§ EXTRACTED RECORDS:
○ ○ ○ ○

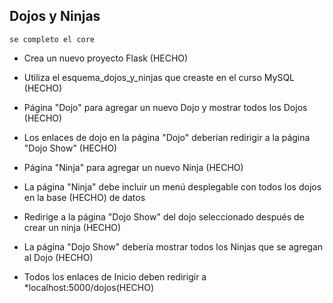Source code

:## Dojos y Ninjas 
``se completo el core``
- Crea un nuevo proyecto Flask (HECHO)

- Utiliza el esquema_dojos_y_ninjas que creaste en el curso MySQL (HECHO)

- Página "Dojo" para agregar un nuevo Dojo y mostrar todos los Dojos (HECHO)

- Los enlaces de dojo en la página "Dojo" deberían redirigir a la página "Dojo Show" (HECHO)

- Página "Ninja" para agregar un nuevo Ninja (HECHO)

- La página "Ninja" debe incluir un menú desplegable con todos los dojos en la base (HECHO)
de datos

- Redirige a la página "Dojo Show" del dojo seleccionado después de crear un ninja (HECHO)

- La página "Dojo Show" debería mostrar todos los Ninjas que se agregan al Dojo (HECHO)

- Todos los enlaces de Inicio deben redirigir a *localhost:5000/dojos(HECHO)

○ ○ ○ ○

§ TASK REQUIREMENTS:
Starting at the line that has "los Dojos (HECHO)" in the records above, restate word for word every line until the one that has "nuevo Ninja (HECHO)", and include that one as well.

§ WRITTEN SOLUTION:
- Página "Dojo" para agregar un nuevo Dojo y mostrar todos los Dojos (HECHO)

- Los enlaces de dojo en la página "Dojo" deberían redirigir a la página "Dojo Show" (HECHO)

- Página "Ninja" para agregar un nuevo Ninja (HECHO)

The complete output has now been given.